Debate over swine flu vaccinations for kids at schools

Charlie Houley, 8, receives a shot of a

Charlie Houley, 8, receives a shot of a trial vaccine for the swine flu from a nurse in Annapolis, Md. (Aug. 27, 2009) (Credit: AP)

With a swine flu vaccine expected to be ready in October, a debate has emerged about the best way to vaccinate children.

Fearing the H1N1 virus will spread quickly among students and staff once school starts next week, many school officials say the most efficient solution is to do mass vaccinations in schools, as when the polio vaccine was given in the 1950s.

"We'd love to be able to do it," said Rockville Centre schools Superintendent William Johnson, whose district had one confirmed case of H1N1 in the spring.

But health officials in Nassau and Suffolk said their plans call for students and the public to get the shot from their personal doctors or at point-of-dispensing locations, such as community centers. Schools could be used, they say, if the need arises.

Proponents of using schools as vaccination centers say it is the best and quickest way to reach the most children, especially those with parents who lack the time or means to take them to doctors.

Opponents cite logistical difficulties of communicating with parents and getting their approval for shots.

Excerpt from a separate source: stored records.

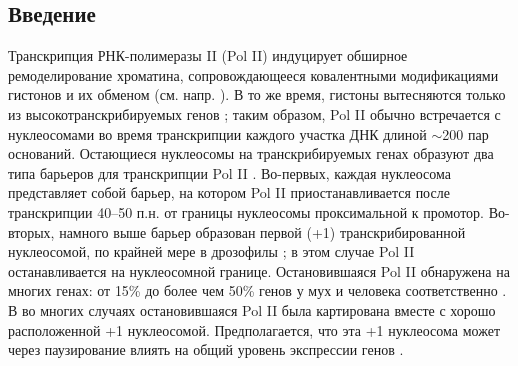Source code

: 
\subsection{Введение}
    Транскрипция РНК-полимеразы II (Pol II) индуцирует обширное ремоделирование хроматина, сопровождающееся ковалентными модификациями гистонов и их обменом (см. напр. \cite{smolle_resetting_2013,das_histone_2013,zentner_regulation_2013}). В то же время, гистоны вытесняются только из высокотранскрибируемых генов \cite{kristjuhan_evidence_2004,schwabish_evidence_2004,lee_evidence_2004}; таким образом, Pol II обычно встречается с нуклеосомами во время транскрипции каждого участка ДНК длиной $\sim$200 пар оснований. Остающиеся нуклеосомы на транскрибируемых генах образуют два типа барьеров для транскрипции Pol II \cite{das_histone_2013,weber_nucleosomes_2014}. Во-первых, каждая нуклеосома представляет собой барьер, на котором Pol II приостанавливается после транскрипции 40–50 п.н. от границы нуклеосомы проксимальной к промотор. Во-вторых, намного выше барьер образован первой (+1) транскрибированной нуклеосомой, по крайней мере в дрозофилы \cite{weber_nucleosomes_2014}; в этом случае Pol II останавливается на нуклеосомной границе. Остановившаяся Pol II обнаружена на многих генах: от 15\% до более чем 50\% генов у мух и человека соответственно \cite{guenther_chromatin_2007,muse_rna_2007,zeitlinger_rna_2007}. В во многих случаях остановившаяся Pol II была картирована вместе с хорошо расположенной +1 нуклеосомой. Предполагается, что эта +1 нуклеосома может через паузирование влиять на общий уровень экспрессии генов \cite{weber_nucleosomes_2014,mavrich_nucleosome_2008}. 
    
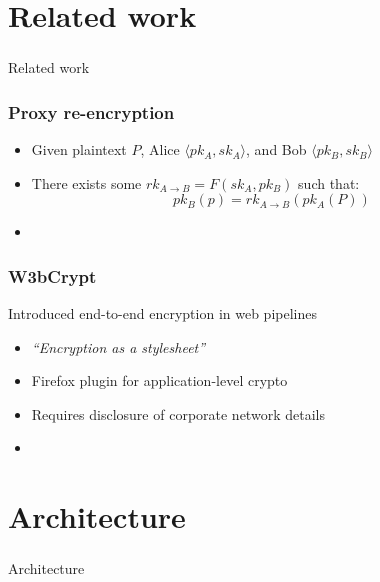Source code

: \documentclass{beamer}
\begin{document}
\section{Related work}
\begin{frame}
\frametitle{}
\begin{center}
Related work
\end{center}
\end{frame}


\begin{frame}
\frametitle{Proxy re-encryption}
\begin{itemize}
\item Given plaintext $P$, Alice $\langle pk_A, sk_A \rangle$, and Bob
$\langle pk_B, sk_B \rangle$
\item There exists some $rk_{A \to B} = F(sk_A, pk_B)$ such that:
\begin{equation*}
pk_B(p) = rk_{A \to B}( pk_A (P))
\end{equation*}
\item \cite{atomic_proxy_reencryption} 
\end{itemize}
\end{frame}

\begin{frame}
\frametitle{W3bCrypt}
Introduced end-to-end encryption in web pipelines
\smallskip
\begin{itemize}
\item \emph{``Encryption as a stylesheet''}
\item Firefox plugin for application-level crypto
\item Requires disclosure of corporate network details
\item \cite{w3bcrypt} 
\end{itemize}
\end{frame}

\section{Architecture}
\begin{frame}
\frametitle{}
\begin{center}
Architecture
\end{center}
\end{frame}
\end{document}
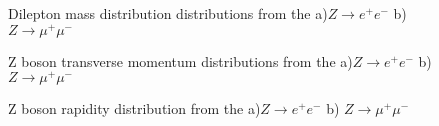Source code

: \begin{figure}[h]
\begin{minipage}[h]{0.49\linewidth}
\end{minipage}
\hfill
\begin{minipage}[h]{0.49\linewidth}
\end{minipage}
\caption{Dilepton mass distribution distributions from the a)$Z\to e^{+}e^{-}$ b) $Z\to \mu^{+}\mu^{-}$}

\end{figure}

\begin{figure}[h]
\begin{minipage}[h]{0.49\linewidth}
\end{minipage}
\hfill
\begin{minipage}[h]{0.49\linewidth}
\end{minipage}

\caption{ Z boson transverse momentum distributions from the a)$Z\to e^{+}e^{-}$ b) $Z\to \mu^{+}\mu^{-}$}
\end{figure}


\begin{figure}[h]
\begin{minipage}[h]{0.49\linewidth}
\end{minipage}
\hfill
\begin{minipage}[h]{0.49\linewidth}
\end{minipage}

\caption{ Z boson rapidity distribution from the a)$Z\to e^{+}e^{-}$ b) $Z\to \mu^{+}\mu^{-}$}
\label{ris:Zll2}
\end{figure}
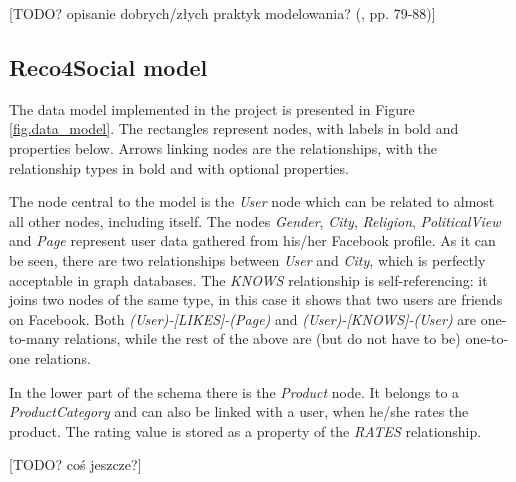\documentclass[12pt]{report}
\begin{document}
[TODO? opisanie dobrych/złych praktyk modelowania? (\cite{learning_neo4j}, pp. 79-88)]

\subsection{Reco4Social model}

The data model implemented in the project is presented in Figure \ref{fig.data_model}. The rectangles represent nodes, with labels in bold and properties below. Arrows linking nodes are the relationships, with the relationship types in bold and with optional properties.

The node central to the model is the \textit{User} node which can be related to almost all other nodes, including itself. The nodes \textit{Gender}, \textit{City}, \textit{Religion}, \textit{PoliticalView} and \textit{Page} represent user data gathered from his/her Facebook profile. As it can be seen, there are two relationships between \textit{User} and \textit{City}, which is perfectly acceptable in graph databases. The \textit{KNOWS} relationship is self-referencing: it joins two nodes of the same type, in this case it shows that two users are friends on Facebook. Both \textit{(User)-[LIKES]-(Page)} and \textit{(User)-[KNOWS]-(User)} are one-to-many relations, while the rest of the above are (but do not have to be) one-to-one relations.

In the lower part of the schema there is the \textit{Product} node. It belongs to a \textit{ProductCategory} and can also be linked with a user, when he/she rates the product. The rating value is stored as a property of the \textit{RATES} relationship. 

[TODO? coś jeszcze?]
\end{document}
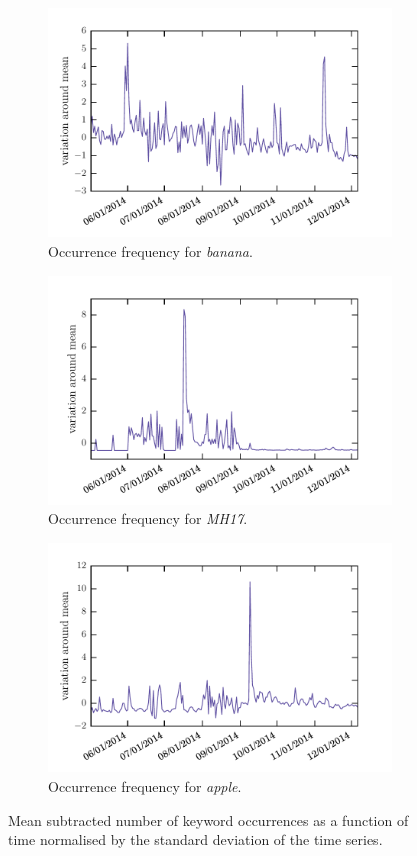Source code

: \documentclass[12pt, a4paper]{article}
\begin{document}
\begin{figure}
\centering
\begin{subfigure}{.5\textwidth}
  \centering
  \includegraphics[width=.7\linewidth]{figs/banana.pdf}
  \caption{Occurrence frequency for \textit{banana}.}
  \label{fig:sub21}
\end{subfigure}%
\begin{subfigure}{.5\textwidth}
  \centering
  \includegraphics[width=.7\linewidth]{figs/mh17.pdf}
  \caption{Occurrence frequency for \textit{MH17}.}
  \label{fig:sub22}
\end{subfigure}
\begin{subfigure}{.5\textwidth}
  \centering
  \includegraphics[width=.7\linewidth]{figs/apple.pdf}
  \caption{Occurrence frequency for \textit{apple}.}
  \label{fig:sub23}
\end{subfigure}
\caption{Mean subtracted number of keyword occurrences as a function of time normalised by the standard deviation of the time series.}
\label{fig:timeseries_rel}
\end{figure}
\end{document}
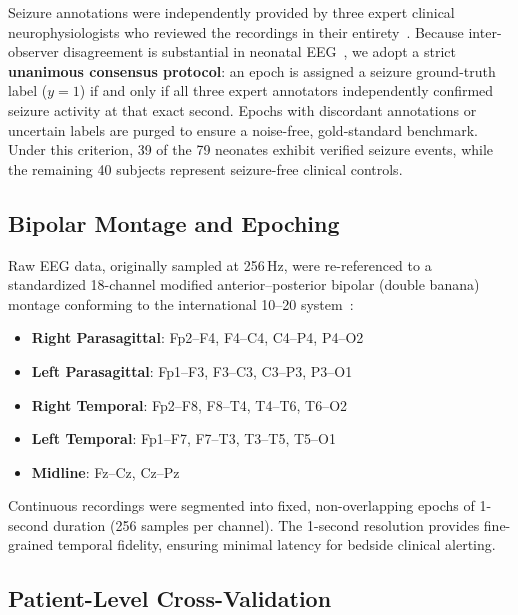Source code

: \documentclass[10pt,twocolumn,letterpaper]{article}
\begin{document}
Seizure annotations were independently provided by three expert clinical neurophysiologists who reviewed the recordings in their entirety~\cite{stevenson2019}. Because inter-observer disagreement is substantial in neonatal EEG~\cite{stevenson2015}, we adopt a strict \textbf{unanimous consensus protocol}: an epoch is assigned a seizure ground-truth label ($y=1$) if and only if all three expert annotators independently confirmed seizure activity at that exact second. Epochs with discordant annotations or uncertain labels are purged to ensure a noise-free, gold-standard benchmark. Under this criterion, 39 of the 79 neonates exhibit verified seizure events, while the remaining 40 subjects represent seizure-free clinical controls.

\subsection{Bipolar Montage and Epoching}

Raw EEG data, originally sampled at 256\,Hz, were re-referenced to a standardized 18-channel modified anterior--posterior bipolar (double banana) montage conforming to the international 10--20 system~\cite{shellhaas2011}:
\begin{itemize}
    \item \textbf{Right Parasagittal}: Fp2--F4, F4--C4, C4--P4, P4--O2
    \item \textbf{Left Parasagittal}: Fp1--F3, F3--C3, C3--P3, P3--O1
    \item \textbf{Right Temporal}: Fp2--F8, F8--T4, T4--T6, T6--O2
    \item \textbf{Left Temporal}: Fp1--F7, F7--T3, T3--T5, T5--O1
    \item \textbf{Midline}: Fz--Cz, Cz--Pz
\end{itemize}
Continuous recordings were segmented into fixed, non-overlapping epochs of 1-second duration (256 samples per channel). The 1-second resolution provides fine-grained temporal fidelity, ensuring minimal latency for bedside clinical alerting.

\subsection{Patient-Level Cross-Validation}
\end{document}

"It's not as easy as sending a note home for parents to sign," Suffolk Health Commissioner Dr. Humayun Chaudhry said. "A doctor can better explain what the vaccine involves. To do that through a piece of paper is probably not ideal."

Chaudhry said issuing vaccinations through schools would be difficult because not all districts have nurses certified to administer vaccinations.

Nassau also is reluctant.

"I would rather use the system that's in place before we create new avenues," said Nassau Health Commissioner Dr. Maria Torroella Carney.

Still, Johnson said, vaccinating children through public schools would provide protection for about 70 percent of the kids in the community; giving the vaccine in private schools would increase the percentage to as much as 95 percent.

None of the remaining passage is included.